Like the Black Widow, the Scorpion or the Woosle-Nosed Centipede, bunkers have a habit of stinging golfers at will.
There are many types of bunkers from traditional, modern, pot, rivetted and even retro. They all have differing degrees of difficulty and different functions. Some are penal, some are placed as indicators to spell out the line from the tee. Others dictate how a dog-leg bends, and some are decorative and give the player the thrill of watching the ball sail over them. In my designs I have used most of the above styles. However, I am very conscious that the style, theme and positioning of the bunker has fitness of purpose.
The most interesting bunkers are strategic and they dictate the play of the hole, often mapping out alternative choices and in many cases laying out options for a conservative or heroic shot. In other situations, the positioning of a greenside bunker may offer the skilled player an advantage if he or she has the ability to shape the shot to the green.

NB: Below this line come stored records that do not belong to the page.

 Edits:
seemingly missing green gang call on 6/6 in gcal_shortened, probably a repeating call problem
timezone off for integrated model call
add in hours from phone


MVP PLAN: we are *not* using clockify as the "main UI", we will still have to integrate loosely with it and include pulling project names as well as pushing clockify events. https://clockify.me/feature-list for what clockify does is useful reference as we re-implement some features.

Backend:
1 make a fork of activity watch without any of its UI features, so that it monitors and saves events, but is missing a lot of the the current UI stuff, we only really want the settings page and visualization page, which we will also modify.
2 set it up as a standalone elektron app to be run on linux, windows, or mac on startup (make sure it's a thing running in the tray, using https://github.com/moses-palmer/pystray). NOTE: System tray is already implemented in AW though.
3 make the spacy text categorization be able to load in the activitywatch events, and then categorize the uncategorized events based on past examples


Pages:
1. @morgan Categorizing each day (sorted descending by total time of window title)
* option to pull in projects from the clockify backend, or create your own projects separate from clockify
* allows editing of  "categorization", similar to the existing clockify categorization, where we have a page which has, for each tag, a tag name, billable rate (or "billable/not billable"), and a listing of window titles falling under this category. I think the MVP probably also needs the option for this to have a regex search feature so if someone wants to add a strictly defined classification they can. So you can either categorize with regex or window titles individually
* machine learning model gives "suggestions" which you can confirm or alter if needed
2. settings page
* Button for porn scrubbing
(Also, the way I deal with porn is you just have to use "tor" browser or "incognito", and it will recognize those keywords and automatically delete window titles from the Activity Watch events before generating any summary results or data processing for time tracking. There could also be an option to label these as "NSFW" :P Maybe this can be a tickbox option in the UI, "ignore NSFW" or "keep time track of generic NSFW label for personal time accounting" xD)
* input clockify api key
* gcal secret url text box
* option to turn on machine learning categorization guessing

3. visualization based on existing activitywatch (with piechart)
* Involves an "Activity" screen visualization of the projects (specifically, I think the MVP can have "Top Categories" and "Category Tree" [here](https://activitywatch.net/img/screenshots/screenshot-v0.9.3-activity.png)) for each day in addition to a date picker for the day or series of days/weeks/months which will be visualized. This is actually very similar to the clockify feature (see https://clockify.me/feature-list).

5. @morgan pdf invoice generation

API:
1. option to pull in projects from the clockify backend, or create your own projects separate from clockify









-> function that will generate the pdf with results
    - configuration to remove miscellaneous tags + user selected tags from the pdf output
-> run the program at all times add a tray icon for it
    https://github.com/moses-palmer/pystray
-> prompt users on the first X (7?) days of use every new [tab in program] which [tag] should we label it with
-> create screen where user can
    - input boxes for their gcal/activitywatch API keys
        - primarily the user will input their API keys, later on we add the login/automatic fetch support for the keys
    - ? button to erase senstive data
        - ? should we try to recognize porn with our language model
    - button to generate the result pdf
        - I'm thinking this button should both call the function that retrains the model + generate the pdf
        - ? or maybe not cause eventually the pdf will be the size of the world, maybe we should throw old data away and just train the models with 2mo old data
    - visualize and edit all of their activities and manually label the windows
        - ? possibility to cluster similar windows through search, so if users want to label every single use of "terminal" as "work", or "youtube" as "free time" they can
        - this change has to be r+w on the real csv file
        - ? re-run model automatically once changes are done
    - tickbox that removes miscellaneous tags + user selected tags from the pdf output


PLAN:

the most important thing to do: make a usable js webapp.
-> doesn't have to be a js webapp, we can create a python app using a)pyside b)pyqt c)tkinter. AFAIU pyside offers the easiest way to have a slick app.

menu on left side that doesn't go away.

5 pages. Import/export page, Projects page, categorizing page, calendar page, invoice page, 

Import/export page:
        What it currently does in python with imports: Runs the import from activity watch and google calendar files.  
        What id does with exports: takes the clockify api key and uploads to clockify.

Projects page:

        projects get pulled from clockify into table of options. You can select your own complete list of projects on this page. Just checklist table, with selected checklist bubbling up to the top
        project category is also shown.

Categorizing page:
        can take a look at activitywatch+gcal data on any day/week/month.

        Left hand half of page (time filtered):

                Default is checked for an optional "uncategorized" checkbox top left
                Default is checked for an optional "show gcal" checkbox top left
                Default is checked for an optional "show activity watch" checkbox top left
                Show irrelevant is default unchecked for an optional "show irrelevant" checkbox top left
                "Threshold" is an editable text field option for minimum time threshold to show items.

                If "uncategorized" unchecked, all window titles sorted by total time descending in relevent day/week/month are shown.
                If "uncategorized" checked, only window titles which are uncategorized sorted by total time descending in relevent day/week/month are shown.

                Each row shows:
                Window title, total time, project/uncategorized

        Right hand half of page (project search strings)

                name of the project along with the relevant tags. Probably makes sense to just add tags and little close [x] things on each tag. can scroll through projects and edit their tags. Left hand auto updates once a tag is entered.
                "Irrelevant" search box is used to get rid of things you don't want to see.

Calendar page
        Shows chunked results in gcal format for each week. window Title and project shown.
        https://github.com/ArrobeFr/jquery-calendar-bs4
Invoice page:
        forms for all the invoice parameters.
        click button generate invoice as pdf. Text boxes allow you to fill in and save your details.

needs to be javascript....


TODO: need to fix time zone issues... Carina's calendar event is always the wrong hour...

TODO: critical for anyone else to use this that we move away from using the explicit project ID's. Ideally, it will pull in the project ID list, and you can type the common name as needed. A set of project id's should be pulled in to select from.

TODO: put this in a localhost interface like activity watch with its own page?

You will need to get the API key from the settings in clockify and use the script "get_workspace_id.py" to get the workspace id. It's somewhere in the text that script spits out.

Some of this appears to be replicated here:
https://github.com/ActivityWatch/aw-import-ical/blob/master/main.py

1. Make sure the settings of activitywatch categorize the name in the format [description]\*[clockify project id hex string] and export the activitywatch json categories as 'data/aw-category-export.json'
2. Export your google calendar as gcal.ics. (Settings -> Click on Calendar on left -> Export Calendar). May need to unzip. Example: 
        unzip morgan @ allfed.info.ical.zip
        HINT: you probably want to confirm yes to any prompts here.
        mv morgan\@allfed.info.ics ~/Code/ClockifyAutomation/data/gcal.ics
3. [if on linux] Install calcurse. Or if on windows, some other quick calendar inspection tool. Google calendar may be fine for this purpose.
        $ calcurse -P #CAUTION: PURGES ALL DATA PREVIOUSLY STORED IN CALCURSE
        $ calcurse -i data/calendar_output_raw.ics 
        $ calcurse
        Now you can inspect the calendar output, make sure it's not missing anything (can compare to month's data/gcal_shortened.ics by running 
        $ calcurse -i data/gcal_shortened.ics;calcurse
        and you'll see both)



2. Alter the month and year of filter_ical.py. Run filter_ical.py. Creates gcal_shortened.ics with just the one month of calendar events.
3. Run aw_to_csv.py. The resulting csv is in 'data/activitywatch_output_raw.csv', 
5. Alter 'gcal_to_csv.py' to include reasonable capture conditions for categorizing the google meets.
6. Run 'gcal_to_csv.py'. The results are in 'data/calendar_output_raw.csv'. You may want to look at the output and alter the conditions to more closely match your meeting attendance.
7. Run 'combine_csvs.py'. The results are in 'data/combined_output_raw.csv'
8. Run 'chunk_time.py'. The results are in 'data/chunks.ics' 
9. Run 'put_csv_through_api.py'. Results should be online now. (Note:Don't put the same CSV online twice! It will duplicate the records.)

Have you noticed in modern golf that bunkers no longer have names? Gone are those days. Thank goodness for the old courses like St Andrews, where you can get buried in "the Coffins", plug in the "Principal's Nose," or go to "Hell," as Jack Nicklaus did in 1995 Open when he took four to escape. Then there is the "Road".....So easy to enter, so difficult to leave.
Perhaps worst of all was when Tommy Nakajima made the fatal mistake of going in the infamous "Road" bunker during the 1978 Open. His fate was a quintriple bogey 9. Asked afterwards if he lost concentration, the hapless Japanese replied "No, I lost count."